[Opening EXERCISE MATERIAL section]

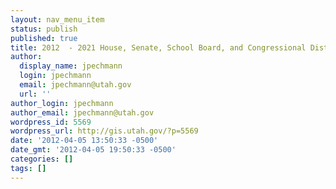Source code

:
 ```yaml
---
layout: nav_menu_item
status: publish
published: true
title: 2012  - 2021 House, Senate, School Board, and Congressional Districts
author:
  display_name: jpechmann
  login: jpechmann
  email: jpechmann@utah.gov
  url: ''
author_login: jpechmann
author_email: jpechmann@utah.gov
wordpress_id: 5569
wordpress_url: http://gis.utah.gov/?p=5569
date: '2012-04-05 13:50:33 -0500'
date_gmt: '2012-04-05 19:50:33 -0500'
categories: []
tags: []
---
```


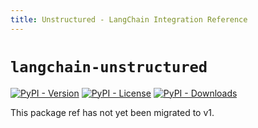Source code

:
 ```yaml
---
title: Unstructured - LangChain Integration Reference
---
```


# `langchain-unstructured`

[![PyPI - Version](https://img.shields.io/pypi/v/langchain-unstructured?label=%20)](https://pypi.org/project/langchain-unstructured/#history)
[![PyPI - License](https://img.shields.io/pypi/l/langchain-unstructured)](https://opensource.org/licenses/MIT)
[![PyPI - Downloads](https://img.shields.io/pepy/dt/langchain-unstructured)](https://pypistats.org/packages/langchain-unstructured)

This package ref has not yet been migrated to v1.
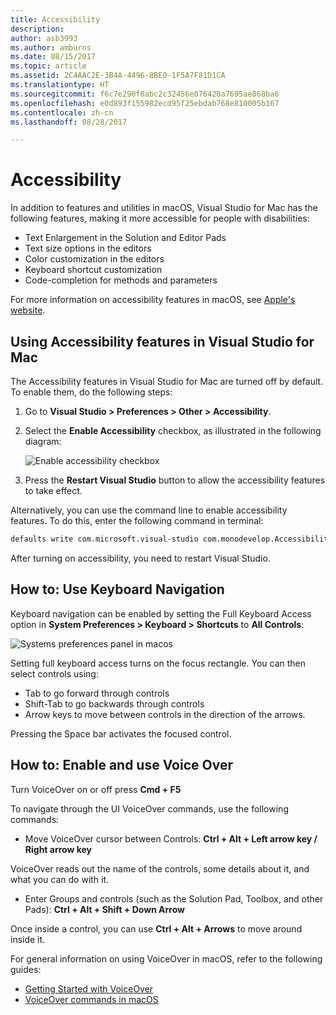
 ```yaml
---
title: Accessibility
description: 
author: asb3993
ms.author: amburns
ms.date: 08/15/2017
ms.topic: article
ms.assetid: 2C4AAC2E-3B4A-4496-8BE0-1F5A7F81D1CA
ms.translationtype: HT
ms.sourcegitcommit: f6c7e290f0abc2c32456e076420a7695ae868ba6
ms.openlocfilehash: e0d893f155982ecd95f25ebdab768e810005b167
ms.contentlocale: zh-cn
ms.lasthandoff: 08/28/2017

---
```


# <a name="accessibility"></a>Accessibility

In addition to features and utilities in macOS, Visual Studio for Mac has the following features, making it more accessible for people with disabilities:

- Text Enlargement in the Solution and Editor Pads
- Text size options in the editors
- Color customization in the editors
- Keyboard shortcut customization
- Code-completion for methods and parameters 

For more information on accessibility features in macOS, see [Apple's website](https://www.apple.com/accessibility/mac/).

## <a name="using-accessibility-features-in-visual-studio-for-mac"></a>Using Accessibility features in Visual Studio for Mac

The Accessibility features in Visual Studio for Mac are turned off by default. To enable them, do the following steps:

1. Go to **Visual Studio > Preferences > Other > Accessibility**.

2. Select the **Enable Accessibility** checkbox, as illustrated in the following diagram:

    ![Enable accessibility checkbox](media/accessibility-image1.png)

3. Press the **Restart Visual Studio** button to allow the accessibility features to take effect.


Alternatively, you can use the command line to enable accessibility features. To do this, enter the following command in terminal: 

```bash
defaults write com.microsoft.visual-studio com.monodevelop.AccessibilityEnabled 1 
```

After turning on accessibility, you need to restart Visual Studio.

## <a name="how-to-use-keyboard-navigation"></a>How to: Use Keyboard Navigation

Keyboard navigation can be enabled by setting the Full Keyboard Access option in **System Preferences > Keyboard > Shortcuts** to **All Controls**:

  ![Systems preferences panel in macos](media/accessibility-image2.png)

Setting full keyboard access turns on the focus rectangle. You can then select controls using:
- Tab to go forward through controls
- Shift-Tab to go backwards through controls
- Arrow keys to move between controls in the direction of the arrows. 

Pressing the Space bar activates the focused control.

## <a name="how-to-enable-and-use-voice-over"></a>How to: Enable and use Voice Over

Turn VoiceOver on or off press **Cmd + F5**

To navigate through the UI VoiceOver commands, use the following commands:

- Move VoiceOver cursor between Controls: **Ctrl + Alt + Left arrow key / Right arrow key**

VoiceOver reads out the name of the controls, some details about it, and what you can do with it. 

- Enter Groups and controls (such as the Solution Pad, Toolbox, and other Pads): **Ctrl + Alt + Shift + Down Arrow**

Once inside a control, you can use **Ctrl + Alt + Arrows** to move around inside it. 
 
For general information on using VoiceOver in macOS, refer to the following guides:

- [Getting Started with VoiceOver](https://help.apple.com/voiceover/info/guide/10.12/)
- [VoiceOver commands in macOS](http://lab.dotjay.com/notes/voiceover-commands/)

[Closing EXERCISE MATERIAL section]

EXERCISE: Which lines hold the word "VoiceOver"? Return all of them from the records above.

TASK RESULT:
Turn VoiceOver on or off press **Cmd + F5**
To navigate through the UI VoiceOver commands, use the following commands:
- Move VoiceOver cursor between Controls: **Ctrl + Alt + Left arrow key / Right arrow key**
VoiceOver reads out the name of the controls, some details about it, and what you can do with it. 
For general information on using VoiceOver in macOS, refer to the following guides:
- [Getting Started with VoiceOver](https://help.apple.com/voiceover/info/guide/10.12/)
- [VoiceOver commands in macOS](http://lab.dotjay.com/notes/voiceover-commands/)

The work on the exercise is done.